__Task details__
Of the lines in the data below, write out exactly those from the one holding "- [Custom API](#custom-api)" through the one holding "Please visit: <a", both included.

__Provided data__
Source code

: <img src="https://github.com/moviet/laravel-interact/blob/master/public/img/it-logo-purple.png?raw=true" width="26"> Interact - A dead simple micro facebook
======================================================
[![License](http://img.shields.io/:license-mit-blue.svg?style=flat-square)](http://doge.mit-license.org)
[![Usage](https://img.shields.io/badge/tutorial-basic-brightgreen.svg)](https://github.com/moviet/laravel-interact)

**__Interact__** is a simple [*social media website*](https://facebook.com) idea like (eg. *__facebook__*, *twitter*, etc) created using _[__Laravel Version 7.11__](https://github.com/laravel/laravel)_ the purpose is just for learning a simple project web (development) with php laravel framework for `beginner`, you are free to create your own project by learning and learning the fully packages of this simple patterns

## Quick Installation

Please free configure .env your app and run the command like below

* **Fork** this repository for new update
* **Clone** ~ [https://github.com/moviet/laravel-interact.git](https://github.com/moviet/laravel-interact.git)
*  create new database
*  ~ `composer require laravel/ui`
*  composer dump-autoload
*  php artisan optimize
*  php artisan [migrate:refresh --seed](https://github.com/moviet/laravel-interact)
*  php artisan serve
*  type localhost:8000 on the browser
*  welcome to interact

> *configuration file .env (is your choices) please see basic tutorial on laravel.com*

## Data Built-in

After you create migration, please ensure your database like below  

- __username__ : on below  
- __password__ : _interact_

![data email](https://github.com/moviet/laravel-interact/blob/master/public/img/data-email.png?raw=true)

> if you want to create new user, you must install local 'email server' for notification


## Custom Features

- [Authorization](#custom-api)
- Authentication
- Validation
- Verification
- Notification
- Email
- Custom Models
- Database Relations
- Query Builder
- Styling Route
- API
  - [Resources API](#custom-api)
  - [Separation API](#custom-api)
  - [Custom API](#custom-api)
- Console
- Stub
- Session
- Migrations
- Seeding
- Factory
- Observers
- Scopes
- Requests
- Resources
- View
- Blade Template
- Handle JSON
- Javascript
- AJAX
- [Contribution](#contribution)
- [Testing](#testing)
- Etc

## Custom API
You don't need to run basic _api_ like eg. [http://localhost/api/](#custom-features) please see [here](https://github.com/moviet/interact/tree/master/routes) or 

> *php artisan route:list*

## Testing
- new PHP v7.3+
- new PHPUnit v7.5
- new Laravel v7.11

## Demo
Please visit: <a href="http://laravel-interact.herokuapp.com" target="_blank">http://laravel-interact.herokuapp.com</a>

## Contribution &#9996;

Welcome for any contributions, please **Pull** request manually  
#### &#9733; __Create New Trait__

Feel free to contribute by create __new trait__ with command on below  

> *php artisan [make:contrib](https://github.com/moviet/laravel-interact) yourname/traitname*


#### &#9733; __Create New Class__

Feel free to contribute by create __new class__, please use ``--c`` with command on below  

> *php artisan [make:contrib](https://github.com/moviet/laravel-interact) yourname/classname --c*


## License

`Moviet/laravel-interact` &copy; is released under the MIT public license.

* * *

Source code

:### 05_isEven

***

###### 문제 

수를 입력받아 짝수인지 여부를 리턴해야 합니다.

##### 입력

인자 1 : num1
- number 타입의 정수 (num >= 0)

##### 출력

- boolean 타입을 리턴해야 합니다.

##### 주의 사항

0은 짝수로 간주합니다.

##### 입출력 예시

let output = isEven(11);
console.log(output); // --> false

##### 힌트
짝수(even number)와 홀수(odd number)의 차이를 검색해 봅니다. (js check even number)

---

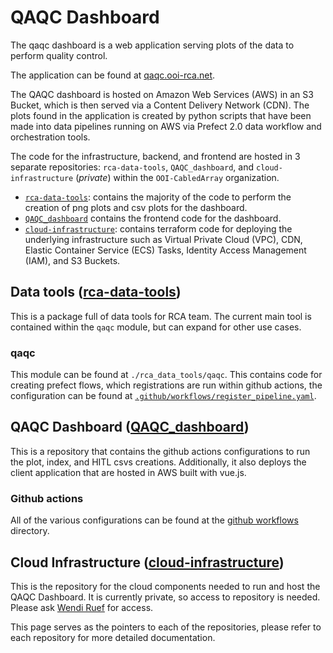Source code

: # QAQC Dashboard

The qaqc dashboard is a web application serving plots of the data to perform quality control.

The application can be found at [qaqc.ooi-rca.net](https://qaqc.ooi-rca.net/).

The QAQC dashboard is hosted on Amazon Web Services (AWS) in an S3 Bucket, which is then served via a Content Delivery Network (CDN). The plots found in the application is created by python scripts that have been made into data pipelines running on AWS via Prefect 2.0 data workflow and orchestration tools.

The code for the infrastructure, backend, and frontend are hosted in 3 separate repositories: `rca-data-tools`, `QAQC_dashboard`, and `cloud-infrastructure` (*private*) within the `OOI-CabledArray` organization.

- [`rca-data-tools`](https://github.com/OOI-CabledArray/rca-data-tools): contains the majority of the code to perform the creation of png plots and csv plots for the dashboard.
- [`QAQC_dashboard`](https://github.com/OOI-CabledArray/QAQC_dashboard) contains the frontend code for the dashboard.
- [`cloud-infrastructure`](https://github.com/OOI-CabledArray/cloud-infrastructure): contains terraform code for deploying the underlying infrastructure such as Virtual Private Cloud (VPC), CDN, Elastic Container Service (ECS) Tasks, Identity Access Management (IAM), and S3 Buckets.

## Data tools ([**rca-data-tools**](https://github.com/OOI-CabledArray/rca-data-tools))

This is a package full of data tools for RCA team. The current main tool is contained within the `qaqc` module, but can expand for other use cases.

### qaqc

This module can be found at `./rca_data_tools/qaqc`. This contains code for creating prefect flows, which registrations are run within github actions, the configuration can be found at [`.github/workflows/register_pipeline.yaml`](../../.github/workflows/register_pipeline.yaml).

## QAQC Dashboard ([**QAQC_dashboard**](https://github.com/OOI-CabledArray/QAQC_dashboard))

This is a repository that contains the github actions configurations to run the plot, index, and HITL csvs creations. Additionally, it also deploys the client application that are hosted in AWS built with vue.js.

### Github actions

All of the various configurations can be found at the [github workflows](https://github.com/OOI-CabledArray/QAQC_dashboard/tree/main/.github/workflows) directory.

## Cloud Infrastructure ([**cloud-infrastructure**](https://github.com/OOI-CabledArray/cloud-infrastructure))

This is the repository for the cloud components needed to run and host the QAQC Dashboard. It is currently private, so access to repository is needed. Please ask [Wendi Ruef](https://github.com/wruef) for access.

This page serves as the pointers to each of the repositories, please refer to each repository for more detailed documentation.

__Solution__
  - [Custom API](#custom-api)
- Console
- Stub
- Session
- Migrations
- Seeding
- Factory
- Observers
- Scopes
- Requests
- Resources
- View
- Blade Template
- Handle JSON
- Javascript
- AJAX
- [Contribution](#contribution)
- [Testing](#testing)
- Etc

## Custom API
You don't need to run basic _api_ like eg. [http://localhost/api/](#custom-features) please see [here](https://github.com/moviet/interact/tree/master/routes) or 

> *php artisan route:list*

## Testing
- new PHP v7.3+
- new PHPUnit v7.5
- new Laravel v7.11

## Demo
Please visit: <a href="http://laravel-interact.herokuapp.com" target="_blank">http://laravel-interact.herokuapp.com</a>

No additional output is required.